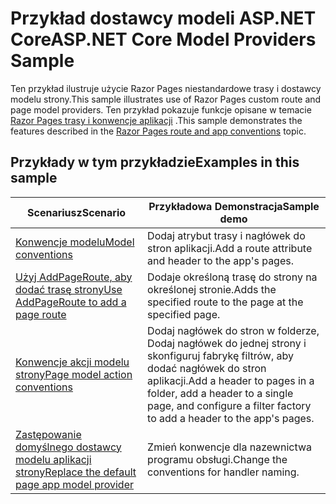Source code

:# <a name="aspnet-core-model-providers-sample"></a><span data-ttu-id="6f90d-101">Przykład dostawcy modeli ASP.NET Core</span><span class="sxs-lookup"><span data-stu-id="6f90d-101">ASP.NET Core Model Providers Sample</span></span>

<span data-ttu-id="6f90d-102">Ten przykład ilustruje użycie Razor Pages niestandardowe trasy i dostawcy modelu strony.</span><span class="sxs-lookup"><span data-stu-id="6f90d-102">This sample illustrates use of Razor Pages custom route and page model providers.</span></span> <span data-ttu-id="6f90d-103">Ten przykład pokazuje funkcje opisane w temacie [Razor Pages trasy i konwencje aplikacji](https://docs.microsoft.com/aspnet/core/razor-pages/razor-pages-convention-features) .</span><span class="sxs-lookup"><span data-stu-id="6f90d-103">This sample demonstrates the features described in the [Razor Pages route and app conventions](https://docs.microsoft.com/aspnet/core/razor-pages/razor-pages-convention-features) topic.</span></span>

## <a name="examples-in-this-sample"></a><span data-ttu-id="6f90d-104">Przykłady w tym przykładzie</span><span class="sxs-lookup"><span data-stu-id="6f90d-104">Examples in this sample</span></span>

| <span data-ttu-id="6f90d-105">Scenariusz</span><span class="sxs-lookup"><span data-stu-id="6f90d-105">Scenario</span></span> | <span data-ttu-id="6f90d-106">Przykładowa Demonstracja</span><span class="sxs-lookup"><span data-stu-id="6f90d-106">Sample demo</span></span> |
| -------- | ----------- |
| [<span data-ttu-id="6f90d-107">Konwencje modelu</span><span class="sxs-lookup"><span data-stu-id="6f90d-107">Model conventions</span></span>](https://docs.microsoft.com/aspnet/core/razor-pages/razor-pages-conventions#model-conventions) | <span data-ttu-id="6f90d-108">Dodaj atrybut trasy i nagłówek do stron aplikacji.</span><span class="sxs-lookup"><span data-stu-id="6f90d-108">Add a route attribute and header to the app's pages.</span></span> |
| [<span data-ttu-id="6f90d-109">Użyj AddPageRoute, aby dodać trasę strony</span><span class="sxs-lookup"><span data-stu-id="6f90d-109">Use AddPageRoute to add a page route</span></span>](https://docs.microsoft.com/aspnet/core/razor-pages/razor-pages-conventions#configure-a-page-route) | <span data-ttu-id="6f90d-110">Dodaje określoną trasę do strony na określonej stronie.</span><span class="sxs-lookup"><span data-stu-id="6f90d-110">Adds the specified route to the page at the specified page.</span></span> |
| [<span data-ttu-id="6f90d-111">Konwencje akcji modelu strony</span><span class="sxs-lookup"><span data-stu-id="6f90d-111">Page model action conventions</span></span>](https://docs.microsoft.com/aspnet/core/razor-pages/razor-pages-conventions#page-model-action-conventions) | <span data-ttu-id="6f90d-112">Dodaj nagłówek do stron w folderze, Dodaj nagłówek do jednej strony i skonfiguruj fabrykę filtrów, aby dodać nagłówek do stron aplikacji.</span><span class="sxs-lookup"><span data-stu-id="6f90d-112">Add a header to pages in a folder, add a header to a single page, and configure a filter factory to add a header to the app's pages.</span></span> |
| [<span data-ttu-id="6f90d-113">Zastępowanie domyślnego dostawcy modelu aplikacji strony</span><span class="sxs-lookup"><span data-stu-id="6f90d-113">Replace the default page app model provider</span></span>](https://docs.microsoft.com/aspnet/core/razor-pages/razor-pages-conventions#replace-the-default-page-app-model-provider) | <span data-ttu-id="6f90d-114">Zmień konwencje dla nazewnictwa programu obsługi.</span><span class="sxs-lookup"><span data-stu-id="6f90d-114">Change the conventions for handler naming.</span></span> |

......

Work instructions:
Write all the entries again word for word, minus the pictures.

Final answer:
Source code

:# <a name="aspnet-core-model-providers-sample"></a><span data-ttu-id="6f90d-101">Przykład dostawcy modeli ASP.NET Core</span><span class="sxs-lookup"><span data-stu-id="6f90d-101">ASP.NET Core Model Providers Sample</span></span>

<span data-ttu-id="6f90d-102">Ten przykład ilustruje użycie Razor Pages niestandardowe trasy i dostawcy modelu strony.</span><span class="sxs-lookup"><span data-stu-id="6f90d-102">This sample illustrates use of Razor Pages custom route and page model providers.</span></span> <span data-ttu-id="6f90d-103">Ten przykład pokazuje funkcje opisane w temacie [Razor Pages trasy i konwencje aplikacji](https://docs.microsoft.com/aspnet/core/razor-pages/razor-pages-convention-features) .</span><span class="sxs-lookup"><span data-stu-id="6f90d-103">This sample demonstrates the features described in the [Razor Pages route and app conventions](https://docs.microsoft.com/aspnet/core/razor-pages/razor-pages-convention-features) topic.</span></span>

## <a name="examples-in-this-sample"></a><span data-ttu-id="6f90d-104">Przykłady w tym przykładzie</span><span class="sxs-lookup"><span data-stu-id="6f90d-104">Examples in this sample</span></span>

| <span data-ttu-id="6f90d-105">Scenariusz</span><span class="sxs-lookup"><span data-stu-id="6f90d-105">Scenario</span></span> | <span data-ttu-id="6f90d-106">Przykładowa Demonstracja</span><span class="sxs-lookup"><span data-stu-id="6f90d-106">Sample demo</span></span> |
| -------- | ----------- |
| [<span data-ttu-id="6f90d-107">Konwencje modelu</span><span class="sxs-lookup"><span data-stu-id="6f90d-107">Model conventions</span></span>](https://docs.microsoft.com/aspnet/core/razor-pages/razor-pages-conventions#model-conventions) | <span data-ttu-id="6f90d-108">Dodaj atrybut trasy i nagłówek do stron aplikacji.</span><span class="sxs-lookup"><span data-stu-id="6f90d-108">Add a route attribute and header to the app's pages.</span></span> |
| [<span data-ttu-id="6f90d-109">Użyj AddPageRoute, aby dodać trasę strony</span><span class="sxs-lookup"><span data-stu-id="6f90d-109">Use AddPageRoute to add a page route</span></span>](https://docs.microsoft.com/aspnet/core/razor-pages/razor-pages-conventions#configure-a-page-route) | <span data-ttu-id="6f90d-110">Dodaje określoną trasę do strony na określonej stronie.</span><span class="sxs-lookup"><span data-stu-id="6f90d-110">Adds the specified route to the page at the specified page.</span></span> |
| [<span data-ttu-id="6f90d-111">Konwencje akcji modelu strony</span><span class="sxs-lookup"><span data-stu-id="6f90d-111">Page model action conventions</span></span>](https://docs.microsoft.com/aspnet/core/razor-pages/razor-pages-conventions#page-model-action-conventions) | <span data-ttu-id="6f90d-112">Dodaj nagłówek do stron w folderze, Dodaj nagłówek do jednej strony i skonfiguruj fabrykę filtrów, aby dodać nagłówek do stron aplikacji.</span><span class="sxs-lookup"><span data-stu-id="6f90d-112">Add a header to pages in a folder, add a header to a single page, and configure a filter factory to add a header to the app's pages.</span></span> |
| [<span data-ttu-id="6f90d-113">Zastępowanie domyślnego dostawcy modelu aplikacji strony</span><span class="sxs-lookup"><span data-stu-id="6f90d-113">Replace the default page app model provider</span></span>](https://docs.microsoft.com/aspnet/core/razor-pages/razor-pages-conventions#replace-the-default-page-app-model-provider) | <span data-ttu-id="6f90d-114">Zmień konwencje dla nazewnictwa programu obsługi.</span><span class="sxs-lookup"><span data-stu-id="6f90d-114">Change the conventions for handler naming.</span></span> |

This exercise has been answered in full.